:: How to complete this task ::
Where does the string "users" appear? Copy every line of the entries below that holds it.

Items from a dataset

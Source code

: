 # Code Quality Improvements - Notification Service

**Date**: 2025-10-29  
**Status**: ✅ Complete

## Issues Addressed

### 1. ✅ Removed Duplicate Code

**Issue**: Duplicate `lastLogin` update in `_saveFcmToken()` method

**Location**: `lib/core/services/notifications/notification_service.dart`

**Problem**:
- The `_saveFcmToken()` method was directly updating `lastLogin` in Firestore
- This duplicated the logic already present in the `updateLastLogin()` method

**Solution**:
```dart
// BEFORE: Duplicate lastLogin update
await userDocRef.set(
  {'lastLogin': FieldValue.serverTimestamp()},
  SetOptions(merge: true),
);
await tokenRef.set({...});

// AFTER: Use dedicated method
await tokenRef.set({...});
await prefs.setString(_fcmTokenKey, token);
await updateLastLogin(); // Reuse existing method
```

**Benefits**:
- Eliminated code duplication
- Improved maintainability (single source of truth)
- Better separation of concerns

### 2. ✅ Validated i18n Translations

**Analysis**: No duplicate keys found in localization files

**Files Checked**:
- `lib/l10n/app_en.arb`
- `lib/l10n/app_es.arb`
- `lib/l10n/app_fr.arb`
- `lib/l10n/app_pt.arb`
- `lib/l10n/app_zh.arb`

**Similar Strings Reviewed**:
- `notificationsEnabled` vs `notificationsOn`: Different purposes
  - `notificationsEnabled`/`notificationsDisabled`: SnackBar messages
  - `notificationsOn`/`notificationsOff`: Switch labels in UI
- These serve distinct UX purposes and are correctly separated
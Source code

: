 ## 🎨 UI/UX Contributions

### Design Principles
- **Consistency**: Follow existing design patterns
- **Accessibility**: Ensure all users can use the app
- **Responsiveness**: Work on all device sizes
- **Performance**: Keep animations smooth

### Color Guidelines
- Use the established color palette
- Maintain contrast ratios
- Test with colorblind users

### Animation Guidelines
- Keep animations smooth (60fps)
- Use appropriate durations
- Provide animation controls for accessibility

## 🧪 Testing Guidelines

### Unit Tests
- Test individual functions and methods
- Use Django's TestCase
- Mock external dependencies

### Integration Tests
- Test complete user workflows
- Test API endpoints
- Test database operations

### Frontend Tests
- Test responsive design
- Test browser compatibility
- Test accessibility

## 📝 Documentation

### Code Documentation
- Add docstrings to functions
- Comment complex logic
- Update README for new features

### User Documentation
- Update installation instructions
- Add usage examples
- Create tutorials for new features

:: Answer box ::
- **Accessibility**: Ensure all users can use the app
- Test with colorblind users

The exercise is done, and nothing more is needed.